Conditions for Lifting a Moratorium on Public Use of Facial Recognition Technology in Canada
This briefing is part two of two on Facial Recognition (FR) Technology. This memo explores the conditions for lifting a federal moratorium. The first briefing addressed how FR works and is used, as well as the implications of a federal moratorium.
- This briefing outlines the technological, social, policy, and legal conditions required to lift a Canadian moratorium on FR systems.
- Amidst growing calls for Canada to impose a national moratorium on facial recognition (FR) technology, a holistic approach to both technical and policy conditions is needed.
- Some private companies, such as Microsoft and Amazon, have enacted moratoriums on selling FR technology to law enforcement, although they do not include limitations on current uses of their services. Clearview AI recently ceased all Canadian operations due to an investigation by the Office of the Privy Commissioner (OPC) regarding the use of its services by both the RCMP and the Toronto Police.
- Private sector moratoriums are not a solution to addressing the policy implications of FR systems, nor are they adequate fixes for structural technological problems. Instead, industry-led moratoriums are an opportunity for the Canadian government to enact a national moratorium on the technology.

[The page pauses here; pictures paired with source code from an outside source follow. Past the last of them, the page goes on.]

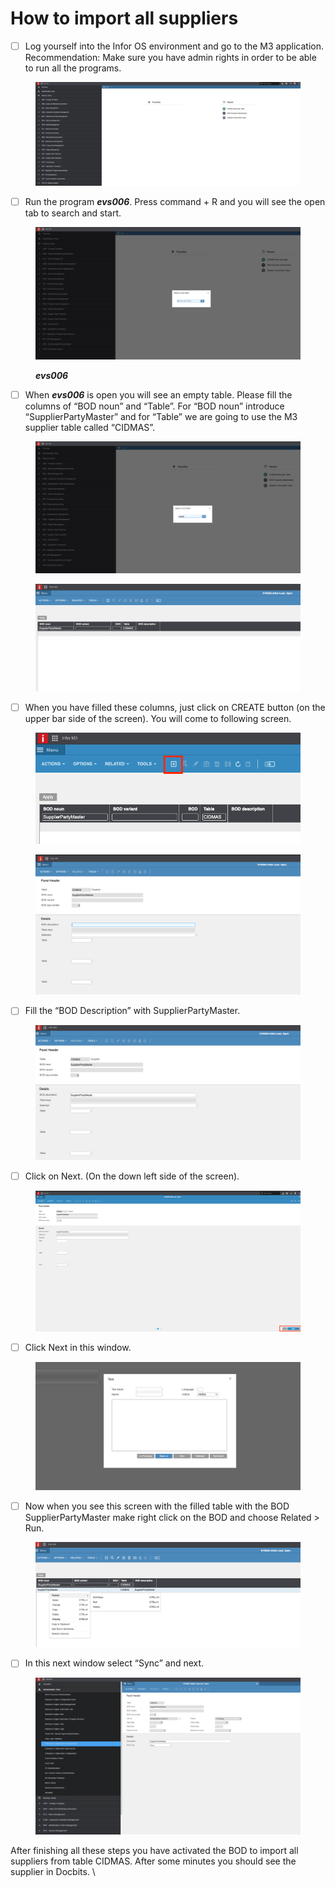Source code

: # How to import all suppliers

* [ ] Log yourself into the Infor OS environment and go to the M3 application. Recommendation: Make sure you have admin rights in order to be able to run all the programs.

<figure><img src="../../../../.gitbook/assets/6cf93500-2e90-4cfc-a9fb-5873e5dcb953.png" alt=""><figcaption></figcaption></figure>

* [ ] Run the program _**evs006**_. Press command + R and you will see the open tab to search and start.

<figure><img src="../../../../.gitbook/assets/f77b242e-eb2f-43b6-8a2e-03d264198e0c.png" alt=""><figcaption><p><em><strong>evs006</strong></em></p></figcaption></figure>

* [ ] When _**evs006**_ is open you will see an empty table. Please fill the columns of “BOD noun” and “Table”. For “BOD noun” introduce “SupplierPartyMaster” and for “Table” we are going to use the M3 supplier table called “CIDMAS”.

<figure><img src="../../../../.gitbook/assets/827a9dbb-c974-4da7-9bd3-f8e87adad60f.png" alt=""><figcaption></figcaption></figure>

<figure><img src="../../../../.gitbook/assets/e30c7b86-dcfb-41d2-bd32-447b60e4581b.png" alt=""><figcaption></figcaption></figure>

* [ ] When you have filled these columns, just click on CREATE button (on the upper bar side of the screen). You will come to following screen.

<figure><img src="../../../../.gitbook/assets/30eee6b2-24ed-4e1f-8812-1304e7dede8e.png" alt=""><figcaption></figcaption></figure>

<figure><img src="../../../../.gitbook/assets/461b72d3-d576-4c92-95c2-d175183088af.png" alt=""><figcaption></figcaption></figure>

* [ ] Fill the “BOD Description” with SupplierPartyMaster.

<figure><img src="../../../../.gitbook/assets/4dc345a8-8eca-4e03-800a-37a670f8792e.png" alt=""><figcaption></figcaption></figure>

* [ ] Click on Next. (On the down left side of the screen).

<figure><img src="../../../../.gitbook/assets/315aa54b-f0bd-4057-a1ed-e476c9000725.png" alt=""><figcaption></figcaption></figure>

* [ ] Click Next in this window.

<figure><img src="../../../../.gitbook/assets/c0ff3fe1-a393-43cc-96a5-3e0cb1d878b7.png" alt=""><figcaption></figcaption></figure>

* [ ] Now when you see this screen with the filled table with the BOD SupplierPartyMaster make right click on the BOD and choose Related > Run.

<figure><img src="../../../../.gitbook/assets/d819fdd5-5b4a-48ef-9412-f211c0d2355f.png" alt=""><figcaption></figcaption></figure>

* [ ] In this next window select “Sync” and next.

<figure><img src="../../../../.gitbook/assets/8fbed442-7deb-4c1e-9295-5038fe124331.png" alt=""><figcaption></figcaption></figure>

After finishing all these steps you have activated the BOD to import all suppliers from table CIDMAS. After some minutes you should see the supplier in Docbits. \
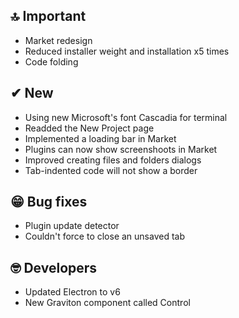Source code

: ## 🔝 Important

* Market redesign
* Reduced installer weight and installation x5 times
* Code folding

## ✔ New

* Using new Microsoft's font Cascadia for terminal
* Readded the New Project page
* Implemented a loading bar in Market
* Plugins can now show screenshoots in Market
* Improved creating files and folders dialogs
* Tab-indented code will not show a border 

## 😁 Bug fixes

* Plugin update detector
* Couldn't force to close an unsaved tab

## 🤓 Developers

* Updated Electron to v6
* New Graviton component called Control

- A national moratorium would, however, afford governments time to evaluate and develop the necessary conditions FR tech companies and public sector actors should follow.
- These conditions should include data governance frameworks, accountability measures, privacy protections, and social impact assessments, among others.
- i. Technological conditions for lifting a moratorium are inseparable from the social and policy considerations detailed below and must always be implemented in tandem for any decision regarding FR use in the public sector (for instance, if bias and accuracy conditions are met, but data protection conditions are not, the moratorium should not be lifted).
- ii. For this to occur, strengthening existing laws (e.g. PIPEDA) may be required alongside new policies for biometric or FR-specific systems.